Hartz IV: So greift die Stadt Nürnbergern unter die Arme

17.11.2017, 05:29 Uhr
Mehr als zehn Prozent der Nürnberger Bevölkerung kriegen Hartz IV oder Grundsicherung. Ihnen bezahlt die Stadt die Miete – bis zu einer gewissen Höhe.

© Archivfoto: Uwe Niklas Mehr als zehn Prozent der Nürnberger Bevölkerung kriegen Hartz IV oder Grundsicherung. Ihnen bezahlt die Stadt die Miete – bis zu einer gewissen Höhe.

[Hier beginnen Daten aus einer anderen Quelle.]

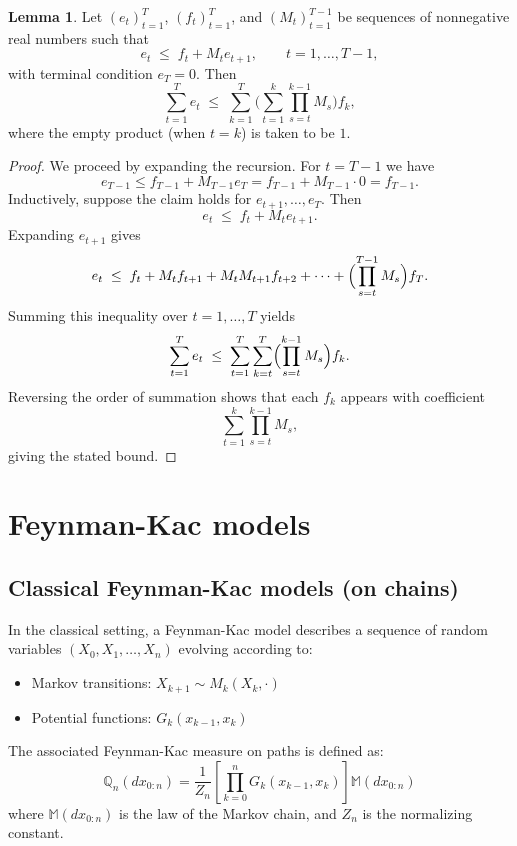 \documentclass[11pt,reqno]{amsart}
\theoremstyle{definition}
\newtheorem{lem}[thm]{Lemma}
\begin{document}
\begin{lem}\label{lem:gronwalltype}
Let $(e_t)_{t=1}^T$, $(f_t)_{t=1}^T$, and $(M_t)_{t=1}^{T-1}$ be sequences of nonnegative real numbers such that
\[
e_t \;\le\; f_t + M_t e_{t+1}, \qquad t=1,\dots,T-1,
\]
with terminal condition $e_T = 0$. Then
\[
\sum_{t=1}^T e_t 
\;\le\; \sum_{k=1}^T \Biggl( \sum_{t=1}^k \prod_{s=t}^{k-1} M_s \Biggr) f_k,
\]
where the empty product (when $t=k$) is taken to be $1$.
\end{lem}

\begin{proof}
We proceed by expanding the recursion. For $t = T-1$ we have
\[
e_{T-1} \le f_{T-1} + M_{T-1} e_T = f_{T-1} + M_{T-1}\cdot 0 = f_{T-1}.
\]
Inductively, suppose the claim holds for $e_{t+1},\dots,e_T$. Then
\[
e_t \;\le\; f_t + M_t e_{t+1}.
\]
Expanding $e_{t+1}$ gives
\[
e_t \;\le\; f_t + M_t f_{t+1} + M_t M_{t+1} f_{t+2} + \cdots + \Bigl(\prod_{s=t}^{T-1} M_s\Bigr) f_T.
\]
Summing this inequality over $t=1,\dots,T$ yields
\[
\sum_{t=1}^T e_t \;\le\; \sum_{t=1}^T \sum_{k=t}^T 
\Bigl(\prod_{s=t}^{k-1} M_s\Bigr) f_k.
\]
Reversing the order of summation shows that each $f_k$ appears with coefficient
\[
\sum_{t=1}^k \prod_{s=t}^{k-1} M_s,
\]
giving the stated bound.
\end{proof}



\section{Feynman-Kac models}
\subsection{Classical Feynman-Kac models (on chains)}

In the classical setting, a Feynman-Kac model describes a sequence of random variables \((X_0, X_1, \dots, X_n)\) evolving according to:

\begin{itemize}
  \item Markov transitions: \(X_{k+1} \sim M_k(X_k, \cdot)\)
  \item Potential functions: \(G_k(x_{k-1},x_k)\)
\end{itemize}

The associated Feynman-Kac measure on paths is defined as:
\[
\mathbb{Q}_n(dx_{0:n}) = \frac{1}{Z_n} \left[ \prod_{k=0}^n G_k(x_{k-1},x_k) \right] \mathbb{M}(dx_{0:n})
\]
where \(\mathbb{M}(dx_{0:n})\) is the law of the Markov chain, and \(Z_n\) is the normalizing constant.
\end{document}
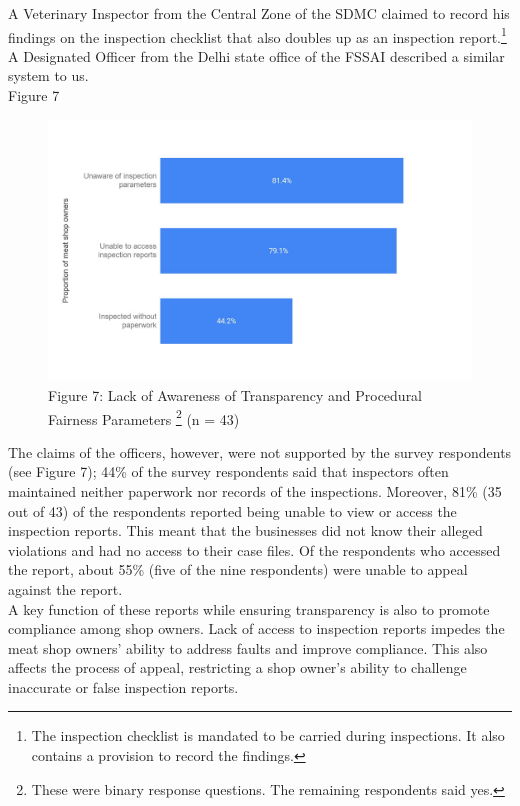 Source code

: \documentclass[a4paper, 12pt]{article}
\begin{document}
A Veterinary Inspector from the Central Zone of the SDMC claimed to record his findings on the inspection checklist that also doubles up as an inspection report.\footnote{The inspection checklist is mandated to be carried during inspections. It also contains a provision to record the findings.} A Designated Officer from the Delhi state office of the FSSAI described a similar system to us.\\

Figure 7
\begin{figure}[H]
\centering
\includegraphics{Fig 7.jpg}
\caption[Optional Caption]{Figure 7: Lack of Awareness of Transparency and Procedural Fairness Parameters \footnote{ These were binary response questions. The remaining respondents said yes.} (n = 43)}
\end{figure} 

The claims of the officers, however, were not supported by the survey respondents (see Figure 7); 44\% of the survey respondents said that inspectors often maintained neither paperwork nor records of the inspections. Moreover, 81\% (35 out of 43) of the respondents reported being unable to view or access the inspection reports. This meant that the businesses did not know their alleged violations and had no access to their case files. Of the respondents who accessed the report, about 55\% (five of the nine respondents) were unable to appeal against the report. \\

A key function of these reports while ensuring transparency is also to promote compliance among shop owners. Lack of access to inspection reports impedes the meat shop owners’ ability to address faults and improve compliance. This also affects the process of appeal, restricting a shop owner’s ability to challenge inaccurate or false inspection reports.\\
\end{document}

Noch bevor die Sitzung richtig begann, verwies Bürgermeister Christian Vogel drei Gewerkschafter des Sitzungssaals, die ein Transparent mit der Verdi-Forderung in die Höhe hielten. Dem Stadtrat Titus Schüller (Linke Liste) ließ Vogel nach einem Disput das Mikrofon abdrehen, weil Schüller kein Mitglied des Sozialausschusses ist und folglich kein Rederecht hat. Beides zeigt: Das Thema ist sensibel, die Stimmung aufgeheizt.

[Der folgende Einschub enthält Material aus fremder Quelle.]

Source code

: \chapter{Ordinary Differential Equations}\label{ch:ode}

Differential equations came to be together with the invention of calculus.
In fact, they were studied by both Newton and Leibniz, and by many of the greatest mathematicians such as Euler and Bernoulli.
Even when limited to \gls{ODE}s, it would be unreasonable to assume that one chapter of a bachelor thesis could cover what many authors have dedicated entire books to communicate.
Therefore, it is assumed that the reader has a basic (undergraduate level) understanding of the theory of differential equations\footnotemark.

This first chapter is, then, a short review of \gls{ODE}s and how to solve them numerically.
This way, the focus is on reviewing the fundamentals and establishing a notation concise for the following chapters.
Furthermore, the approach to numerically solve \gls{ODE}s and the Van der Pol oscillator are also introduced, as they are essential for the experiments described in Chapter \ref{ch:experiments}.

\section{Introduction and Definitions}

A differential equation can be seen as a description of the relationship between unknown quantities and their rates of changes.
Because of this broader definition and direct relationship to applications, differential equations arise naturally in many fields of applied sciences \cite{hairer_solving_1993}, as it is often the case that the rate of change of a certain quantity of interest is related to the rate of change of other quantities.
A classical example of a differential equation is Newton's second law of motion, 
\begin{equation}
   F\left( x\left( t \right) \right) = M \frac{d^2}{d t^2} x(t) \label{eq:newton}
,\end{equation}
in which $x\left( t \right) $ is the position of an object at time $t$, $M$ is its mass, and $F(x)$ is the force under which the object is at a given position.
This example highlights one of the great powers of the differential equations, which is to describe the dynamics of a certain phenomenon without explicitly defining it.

Zum letzten Mal wurden die Kosten für Unterkunft und Heizung (KdU) 2012 angehoben. Seitdem wuchs die Stadt um Tausende Neubürger, die Mieten sind zum Teil drastisch gestiegen, bezahlbarer Wohnraum ist knapper geworden. Die Erhöhung sei "geradezu lachhaft", kritisiert Verdi in einer Mitteilung, es sei "offensichtlich, dass die Stadt Nürnberg (. . .) höhere Mieten hat".

Laut Gesetz müssen die Städte den Beziehern von Hartz IV und Grundsicherung die Unterkunftskosten erstatten, wenn sie "angemessen" sind – ein unbestimmter Rechtsbegriff, der von jeder Kommune theoretisch anders ausgelegt werden könnte. Um Willkür in diesen Bereichen von SGB II und SGB XII zu vermeiden, hat das Bundessozialgericht festgelegt, dass ein "Schlüssiges Konzept" der Berechnung von Unterkunftskosten zugrunde liegen muss. Das sind in Nürnberg unter anderem die maßgeblich geltende Wohnungsgröße und der durchschnittliche Quadratmeterpreis laut Mietspiegel.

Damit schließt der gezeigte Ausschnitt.